◆ What you will do:
In your answer, repeat each line of the data exactly.

◆ Data excerpts:
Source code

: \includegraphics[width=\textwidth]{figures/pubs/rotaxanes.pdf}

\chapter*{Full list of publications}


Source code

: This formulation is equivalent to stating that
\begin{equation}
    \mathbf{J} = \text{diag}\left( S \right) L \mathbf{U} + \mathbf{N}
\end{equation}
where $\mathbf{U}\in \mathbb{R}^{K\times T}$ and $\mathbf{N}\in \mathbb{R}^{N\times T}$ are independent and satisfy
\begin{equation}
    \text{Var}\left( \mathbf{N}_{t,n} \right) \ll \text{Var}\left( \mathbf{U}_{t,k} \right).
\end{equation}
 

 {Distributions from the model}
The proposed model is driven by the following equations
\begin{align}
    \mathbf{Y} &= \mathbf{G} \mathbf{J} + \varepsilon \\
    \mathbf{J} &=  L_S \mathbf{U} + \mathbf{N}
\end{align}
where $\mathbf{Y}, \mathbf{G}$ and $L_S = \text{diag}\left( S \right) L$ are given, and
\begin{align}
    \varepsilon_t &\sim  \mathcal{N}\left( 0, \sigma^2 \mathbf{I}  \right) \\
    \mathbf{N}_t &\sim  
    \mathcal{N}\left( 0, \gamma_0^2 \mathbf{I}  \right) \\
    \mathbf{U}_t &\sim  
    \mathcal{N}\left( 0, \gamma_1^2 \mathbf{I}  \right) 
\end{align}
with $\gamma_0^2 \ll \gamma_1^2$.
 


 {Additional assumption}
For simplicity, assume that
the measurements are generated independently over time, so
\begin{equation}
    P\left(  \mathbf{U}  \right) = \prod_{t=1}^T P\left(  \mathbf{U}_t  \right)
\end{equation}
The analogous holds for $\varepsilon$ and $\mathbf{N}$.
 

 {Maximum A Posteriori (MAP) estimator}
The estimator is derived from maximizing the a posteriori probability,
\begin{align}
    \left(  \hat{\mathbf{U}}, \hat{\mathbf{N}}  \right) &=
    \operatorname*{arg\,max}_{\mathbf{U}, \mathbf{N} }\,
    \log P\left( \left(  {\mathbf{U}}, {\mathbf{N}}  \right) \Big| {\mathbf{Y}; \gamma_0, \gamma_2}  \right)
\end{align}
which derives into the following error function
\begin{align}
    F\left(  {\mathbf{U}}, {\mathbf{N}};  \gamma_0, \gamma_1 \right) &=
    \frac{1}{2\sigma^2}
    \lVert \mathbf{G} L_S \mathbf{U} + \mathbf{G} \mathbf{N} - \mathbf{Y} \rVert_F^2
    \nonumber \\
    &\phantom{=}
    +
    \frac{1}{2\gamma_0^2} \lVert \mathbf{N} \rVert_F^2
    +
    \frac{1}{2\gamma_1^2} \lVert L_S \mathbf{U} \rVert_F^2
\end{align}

◆ Output below:
Source code

: \includegraphics[width=\textwidth]{figures/pubs/rotaxanes.pdf}

\chapter*{Full list of publications}


Source code

: This formulation is equivalent to stating that
\begin{equation}
    \mathbf{J} = \text{diag}\left( S \right) L \mathbf{U} + \mathbf{N}
\end{equation}
where $\mathbf{U}\in \mathbb{R}^{K\times T}$ and $\mathbf{N}\in \mathbb{R}^{N\times T}$ are independent and satisfy
\begin{equation}
    \text{Var}\left( \mathbf{N}_{t,n} \right) \ll \text{Var}\left( \mathbf{U}_{t,k} \right).
\end{equation}
 

 {Distributions from the model}
The proposed model is driven by the following equations
\begin{align}
    \mathbf{Y} &= \mathbf{G} \mathbf{J} + \varepsilon \\
    \mathbf{J} &=  L_S \mathbf{U} + \mathbf{N}
\end{align}
where $\mathbf{Y}, \mathbf{G}$ and $L_S = \text{diag}\left( S \right) L$ are given, and
\begin{align}
    \varepsilon_t &\sim  \mathcal{N}\left( 0, \sigma^2 \mathbf{I}  \right) \\
    \mathbf{N}_t &\sim  
    \mathcal{N}\left( 0, \gamma_0^2 \mathbf{I}  \right) \\
    \mathbf{U}_t &\sim  
    \mathcal{N}\left( 0, \gamma_1^2 \mathbf{I}  \right) 
\end{align}
with $\gamma_0^2 \ll \gamma_1^2$.
 


 {Additional assumption}
For simplicity, assume that
the measurements are generated independently over time, so
\begin{equation}
    P\left(  \mathbf{U}  \right) = \prod_{t=1}^T P\left(  \mathbf{U}_t  \right)
\end{equation}
The analogous holds for $\varepsilon$ and $\mathbf{N}$.
 

 {Maximum A Posteriori (MAP) estimator}
The estimator is derived from maximizing the a posteriori probability,
\begin{align}
    \left(  \hat{\mathbf{U}}, \hat{\mathbf{N}}  \right) &=
    \operatorname*{arg\,max}_{\mathbf{U}, \mathbf{N} }\,
    \log P\left( \left(  {\mathbf{U}}, {\mathbf{N}}  \right) \Big| {\mathbf{Y}; \gamma_0, \gamma_2}  \right)
\end{align}
which derives into the following error function
\begin{align}
    F\left(  {\mathbf{U}}, {\mathbf{N}};  \gamma_0, \gamma_1 \right) &=
    \frac{1}{2\sigma^2}
    \lVert \mathbf{G} L_S \mathbf{U} + \mathbf{G} \mathbf{N} - \mathbf{Y} \rVert_F^2
    \nonumber \\
    &\phantom{=}
    +
    \frac{1}{2\gamma_0^2} \lVert \mathbf{N} \rVert_F^2
    +
    \frac{1}{2\gamma_1^2} \lVert L_S \mathbf{U} \rVert_F^2
\end{align}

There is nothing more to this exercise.